Le Tjikan : Que pensez-vous de la mesure d’interdiction des engins à deux roues ?
Tièbonè Tangara : Nous en avons été informés par voie hiérarchique à travers le Ministère de l’Administration Territoriale avant même le communiqué officiel. Nous étions inquiets. Mais force est de reconnaître que depuis son instauration le 20 février, nous avons effectivement connu une accalmie par rapport à la circulation des hommes armés à moto dans notre commune en particulier et dans le cercle de Ké-Macina en général. Quand on prend la mesure, on est inquiet car notre vie est intimement liée à ces engins à deux roues. Ce sont ces engins que les paysans utilisent le plus pour aller au champ. Rares sont les familles dans lesquelles on ne trouve pas deux ou trois motos. Donc, ces engins sont devenus des besoins incontournables. On avait cette inquiétude. Mais la sécurité est primordiale. C’est pour cela que nous avons commencé par sensibiliser la population pour qu’elle puisse comprendre la mesure et la respecter malgré son caractère très contraignant. Je le dis et je le répète, cette mesure a beaucoup contribué à améliorer la situation sécuritaire dans les zones concernées, créant une accalmie. C’est une bonne mesure qui aujourd’hui a tendance à être violée par la population elle-même.

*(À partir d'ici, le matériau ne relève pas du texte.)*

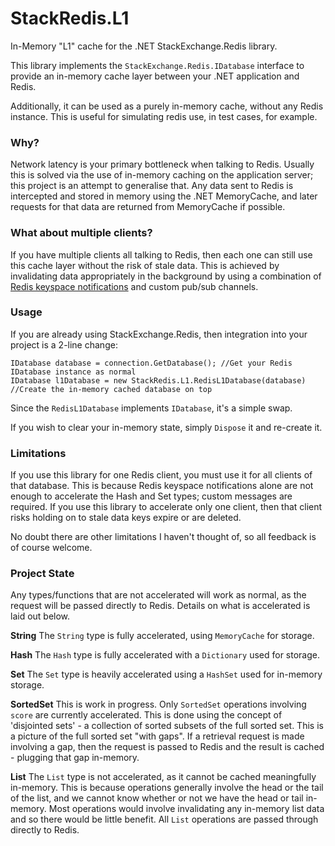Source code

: # StackRedis.L1
In-Memory "L1" cache for the .NET StackExchange.Redis library.

This library implements the `StackExchange.Redis.IDatabase` interface to provide an in-memory cache layer between your .NET application and Redis.

Additionally, it can be used as a purely in-memory cache, without any Redis instance. This is useful for simulating redis use, in test cases, for example.

### Why?

Network latency is your primary bottleneck when talking to Redis. Usually this is solved via the use of in-memory caching on the application server; this project is an attempt to generalise that. Any data sent to Redis is intercepted and stored in memory using the .NET MemoryCache, and later requests for that data are returned from MemoryCache if possible.

### What about multiple clients?

If you have multiple clients all talking to Redis, then each one can still use this cache layer without the risk of stale data. This is achieved by invalidating data appropriately in the background by using a combination of [Redis keyspace notifications](http://redis.io/topics/notifications) and custom pub/sub channels.

### Usage

If you are already using StackExchange.Redis, then integration into your project is a 2-line change:

    IDatabase database = connection.GetDatabase(); //Get your Redis IDatabase instance as normal
    IDatabase l1Database = new StackRedis.L1.RedisL1Database(database) //Create the in-memory cached database on top
  
Since the `RedisL1Database` implements `IDatabase`, it's a simple swap.

If you wish to clear your in-memory state, simply `Dispose` it and re-create it.

### Limitations

If you use this library for one Redis client, you must use it for all clients of that database. This is because Redis keyspace notifications alone are not enough to accelerate the Hash and Set types; custom messages are required. If you use this library to accelerate only one client, then that client risks holding on to stale data keys expire or are deleted.

No doubt there are other limitations I haven't thought of, so all feedback is of course welcome.

### Project State

Any types/functions that are not accelerated will work as normal, as the request will be passed directly to Redis. Details on what is accelerated is laid out below.

**String**
The `String` type is fully accelerated, using `MemoryCache` for storage.

**Hash**
The `Hash` type is fully accelerated with a `Dictionary` used for storage.

**Set**
The `Set` type is heavily accelerated using a `HashSet` used for in-memory storage.

**SortedSet**
This is work in progress. Only `SortedSet` operations involving `score` are currently accelerated. This is done using the concept of 'disjointed sets' - a collection of sorted subsets of the full sorted set. This is a picture of the full sorted set "with gaps". If a retrieval request is made involving a gap, then the request is passed to Redis and the result is cached - plugging that gap in-memory.

**List**
The `List` type is not accelerated, as it cannot be cached meaningfully in-memory. This is because operations generally involve the head or the tail of the list, and we cannot know whether or not we have the head or tail in-memory. Most operations would involve invalidating any in-memory list data and so there would be little benefit. All `List` operations are passed through directly to Redis.
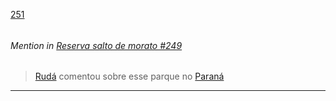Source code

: [251](https://github.com/guilhermeprokisch/guilherme/issues/251) 
###### 




 ######  Mention in [Reserva salto de morato #249](Reserva-salto-de-morato-#249)  
 > [Rudá](Rudá) comentou sobre esse parque no [Paraná](Paraná)

-------------------------------------------------------------------------------

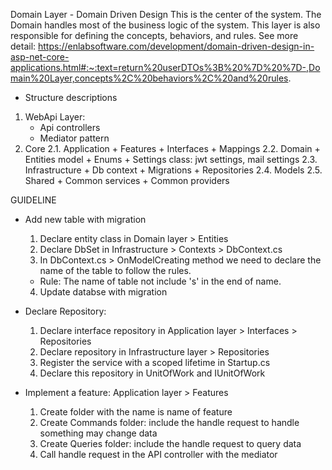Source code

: 
Domain Layer - Domain Driven Design
This is the center of the system. The Domain handles most of the business logic of the system. This layer is also responsible for defining the concepts, behaviors, and rules.
See more detail: https://enlabsoftware.com/development/domain-driven-design-in-asp-net-core-applications.html#:~:text=return%20userDTOs%3B%20%7D%20%7D-,Domain%20Layer,concepts%2C%20behaviors%2C%20and%20rules.

* Structure descriptions
1. WebApi Layer: 
	+ Api controllers
	+ Mediator pattern
2. Core
	2.1. Application
		+ Features
		+ Interfaces
		+ Mappings
	2.2. Domain
		+ Entities model
		+ Enums
		+ Settings class: jwt settings, mail settings
	2.3. Infrastructure
		+ Db context
		+ Migrations
		+ Repositories
	2.4. Models
	2.5. Shared
		+ Common services
		+ Common providers

GUIDELINE
* Add new table with migration
	1. Declare entity class in Domain layer > Entities
	2. Declare DbSet in Infrastructure > Contexts > DbContext.cs
	3. In DbContext.cs > OnModelCreating method we need to declare the name of the table to follow the rules.
	* Rule: The name of table not include 's' in the end of name.
	4. Update databse with migration

* Declare Repository:
	1. Declare interface repository in Application layer > Interfaces > Repositories
	2. Declare repository in Infrastructure layer > Repositories
	3. Register the service with a scoped lifetime in Startup.cs
	4. Declare this repository in UnitOfWork and IUnitOfWork

* Implement a feature: 
	Application layer > Features
	1. Create folder with the name is name of feature
	2. Create Commands folder: include the handle request to handle something may change data
	3. Create Queries folder: include the handle request to query data
	4. Call handle request in the API controller with the mediator
		
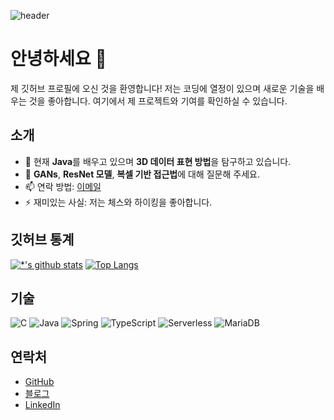 ![header](https://capsule-render.vercel.app/api?type=wave&color=auto&height=300&section=header&text=깃허브%20특강&fontSize=90)

# 안녕하세요 👋

제 깃허브 프로필에 오신 것을 환영합니다! 저는 코딩에 열정이 있으며 새로운 기술을 배우는 것을 좋아합니다. 여기에서 제 프로젝트와 기여를 확인하실 수 있습니다.

## 소개

- 🌱 현재 **Java**를 배우고 있으며 **3D 데이터 표현 방법**을 탐구하고 있습니다.
- 💬 **GANs**, **ResNet 모델**, **복셀 기반 접근법**에 대해 질문해 주세요.
- 📫 연락 방법: [이메일](mailto:your-email@example.com)
- ⚡ 재미있는 사실: 저는 체스와 하이킹을 좋아합니다.

## 깃허브 통계

[![*'s github stats](https://github-readme-stats.vercel.app/api?username=KimLemon&show_icons=true&theme=radical)](https://github.com/깃허브아이디)
[![Top Langs](https://github-readme-stats.vercel.app/api/top-langs/?username=KimLemon&layout=compact)](https://github.com/깃허브아이디/github-readme-stats)

## 기술

![C](https://img.shields.io/badge/-C-123456?style=flat-square&logo=C&logoColor=black)
![Java](https://img.shields.io/badge/-Java-007396?style=flat&logo=Java&logoColor=ffffff)
![Spring](https://img.shields.io/badge/-Spring-6DB33F?style=for-the-badge&logo=Spring&logoColor=white)
![TypeScript](https://img.shields.io/badge/-TypeScript-3178C6?style=flat-square&logo=TypeScript&logoColor=white)
![Serverless](https://img.shields.io/badge/-Serverless-FD5750?style=flat-square&logo=Serverless&logoColor=magenta)
![MariaDB](https://img.shields.io/badge/-MariaDB-1F305F?style=flat-square&logo=mariadb&logoColor=white)

## 연락처

- [GitHub](https://github.com/깃허브아이디)
- [블로그](https://your-blog-link.com)
- [LinkedIn](https://www.linkedin.com/in/your-linkedin-id)
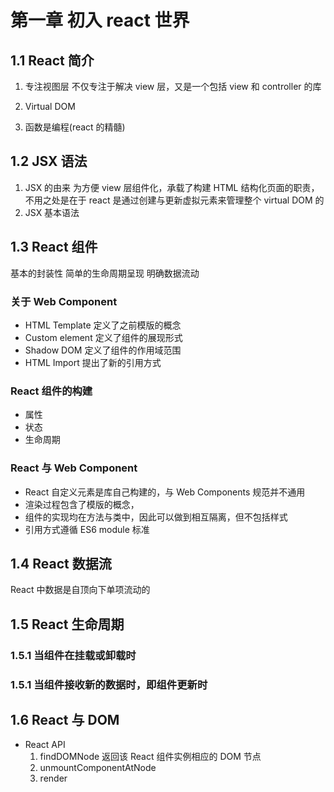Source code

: # 第一章 初入 react 世界

## 1.1 React 简介

1. 专注视图层
   不仅专注于解决 view 层，又是一个包括 view 和 controller 的库
2. Virtual DOM

3. 函数是编程(react 的精髓)

## 1.2 JSX 语法

1. JSX 的由来
   为方便 view 层组件化，承载了构建 HTML 结构化页面的职责，不用之处是在于 react 是通过创建与更新虚拟元素来管理整个 virtual DOM 的
2. JSX 基本语法

## 1.3 React 组件

基本的封装性
简单的生命周期呈现
明确数据流动

### 关于 Web Component

- HTML Template 定义了之前模版的概念
- Custom element 定义了组件的展现形式
- Shadow DOM 定义了组件的作用域范围
- HTML Import 提出了新的引用方式

### React 组件的构建

- 属性
- 状态
- 生命周期

### React 与 Web Component

- React 自定义元素是库自己构建的，与 Web Components 规范并不通用
- 渲染过程包含了模版的概念，
- 组件的实现均在方法与类中，因此可以做到相互隔离，但不包括样式
- 引用方式遵循 ES6 module 标准

## 1.4 React 数据流

React 中数据是自顶向下单项流动的

## 1.5 React 生命周期

### 1.5.1 当组件在挂载或卸载时

### 1.5.1 当组件接收新的数据时，即组件更新时

## 1.6 React 与 DOM

- React API
  1. findDOMNode 返回该 React 组件实例相应的 DOM 节点
  2. unmountComponentAtNode
  3. render
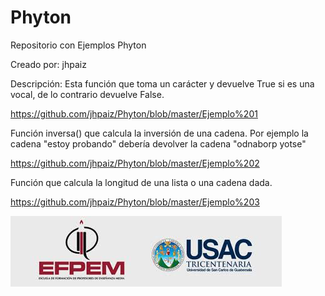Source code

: # Phyton
Repositorio con Ejemplos Phyton

Creado por: jhpaiz 

Descripción: Esta función que toma un carácter y devuelve True si es una vocal, de lo contrario devuelve False.

https://github.com/jhpaiz/Phyton/blob/master/Ejemplo%201

Función inversa() que calcula la inversión de una cadena. Por ejemplo la cadena "estoy probando" debería devolver la cadena "odnaborp yotse"

https://github.com/jhpaiz/Phyton/blob/master/Ejemplo%202

Función que calcula la longitud de una lista o una cadena dada.

https://github.com/jhpaiz/Phyton/blob/master/Ejemplo%203

![Screenshot](logo.png)
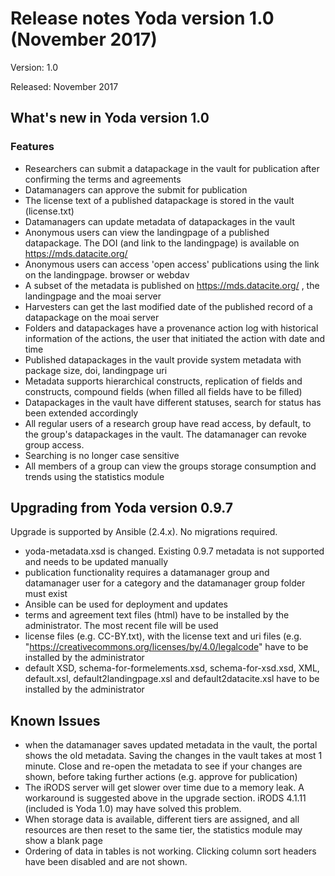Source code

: # Release notes Yoda version 1.0 (November 2017)

Version: 1.0

Released: November 2017

## What's new in Yoda version 1.0
### Features
- Researchers can submit a datapackage in the vault for publication after confirming the terms and agreements
- Datamanagers can approve the submit for publication
- The license text of a published datapackage is stored in the vault (license.txt)
- Datamanagers can update metadata of datapackages in the vault
- Anonymous users can view the landingpage of a published datapackage. The DOI (and link to the landingpage) is available on https://mds.datacite.org/
- Anonymous users can access 'open access' publications using the link on the landingpage. browser or webdav
- A subset of the metadata is published on https://mds.datacite.org/ , the landingpage and the moai server
- Harvesters can get the last modified date of the published record of a datapackage on the moai server
- Folders and datapackages have a provenance action log with historical information of the actions, the user that initiated the action with date and time
- Published datapackages in the vault provide system metadata with package size, doi, landingpage uri
- Metadata supports hierarchical constructs, replication of fields and constructs, compound fields (when filled all fields have to be filled)
- Datapackages in the vault have different statuses, search for status has been extended accordingly
- All regular users of a research group have read access, by default, to the group's datapackages in the vault. The datamanager can revoke group access.
- Searching is no longer case sensitive
- All members of a group can view the groups storage consumption and trends using the statistics module

## Upgrading from Yoda version 0.9.7
Upgrade is supported by Ansible (2.4.x). No migrations required.

- yoda-metadata.xsd is changed. Existing 0.9.7 metadata is not supported and needs to be updated manually
- publication functionality requires a datamanager group and datamanager user for a category and the datamanager group folder must exist
- Ansible can be used for deployment and updates
- terms and agreement text files (html) have to be installed by the administrator. The most recent file will be used
- license files (e.g. CC-BY.txt), with the license text and uri files (e.g. "https://creativecommons.org/licenses/by/4.0/legalcode" have to be installed by the administrator
- default XSD, schema-for-formelements.xsd, schema-for-xsd.xsd, XML, default.xsl, default2landingpage.xsl and default2datacite.xsl have to be installed by the administrator

## Known Issues
- when the datamanager saves updated metadata in the vault, the portal shows the old metadata. Saving the changes in the vault takes at most 1 minute. Close and re-open the metadata to see if your changes are shown, before taking further actions (e.g. approve for publication)
- The iRODS server will get slower over time due to a memory leak. A workaround is suggested above in the upgrade section. iRODS 4.1.11 (included is Yoda 1.0) may have solved this problem.
- When storage data is available, different tiers are assigned, and all resources are then reset to the same tier, the statistics module may show a blank page
- Ordering of data in tables is not working. Clicking column sort headers have been disabled and are not shown.
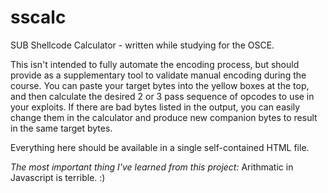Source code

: # sscalc
SUB Shellcode Calculator - written while studying for the OSCE.

This isn't intended to fully automate the encoding process, but should provide as a supplementary tool to validate manual encoding during the course. You can paste your target bytes into the yellow boxes at the top, and then calculate the desired 2 or 3 pass sequence of opcodes to use in your exploits. If there are bad bytes listed in the output, you can easily change them in the calculator and produce new companion bytes to result in the same target bytes.

Everything here should be available in a single self-contained HTML file.

_The most important thing I've learned from this project:_ Arithmatic in Javascript is terrible. :)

Est-ce que la mesure a des répercutions sur la vie des populations?
Bien-sûr car c’est une mesure très lourde de conséquences parce que nos moyens de déplacement sont les motos. Toutes nos activités se font à moto comme le recouvrement des impôts ou les dépenses au niveau de notre cercle. On n’a pas de véhicule de liaison. Notre principal moyen de déplacement est la moto. Pratiquement, tous les services techniques qui évoluent chez nous travaillent à moto. Par exemple, en cas de manque de médicaments dans une pharmacie sur place, l’agent de santé est obligé d’aller en chercher à moto dans une localité voisine à défaut d’un véhicule. La moto est utilisée même pour transporter les malades. Vous voyez ce que ça fait? Ne parlons pas du commerce. Ce sont des milliers de personnes qui utilisent les motos pour aller aux foires. Quand on interdit l’utilisation de ces engins entre villages, c’est quasiment une paralysie générale au niveau de l’économie locale.
Qu’est-ce vous proposez alors comme solutions pour diminuer les conséquences de la mesure ?
Comme il y a eu des mesures un peu partout pour améliorer la sécurité, nous proposons par exemple de fixer des heures de circulation de ces engins comme c’est le cas par exemple à Mopti. C’est-à-dire autoriser la circulation de ces engins dans la journée par exemple de 18h à 6h du matin. Je crois que c’est une proposition envisageable pour soulager les populations. Sinon, elles souffrent énormément de cette mesure d’interdiction totale des engins à deux roues entre villages.
Un appel à lancer ?
J’invite les populations à s’acquitter de leurs impôts pour la survie de la commune. Car c’est avec ces impôts que la commune arrive à fonctionner. On remarque une récupération politique de la situation auprès des populations par des individus qui les appellent à la désobéissance civile et à ne s’acquitter de leurs devoirs civiques comme le payement des impôts. Cela est très grave. Car c’est la survie de notre commune qu’ils mettent en jeu. Beaucoup de personnes sont en train de profiter de cette situation sécuritaire pour procéder à des récupérations politiques. Je lance donc un appel aux populations afin qu’elles continuent à payer leurs impôts car, ces impôts sont la mamelle de notre économie locale. En ce qui concerne mes adversaires politiques, je leur dirai que l’heure n’est plus à la campagne et la division mais plutôt à un sursaut pour le bien-être de nos concitoyens.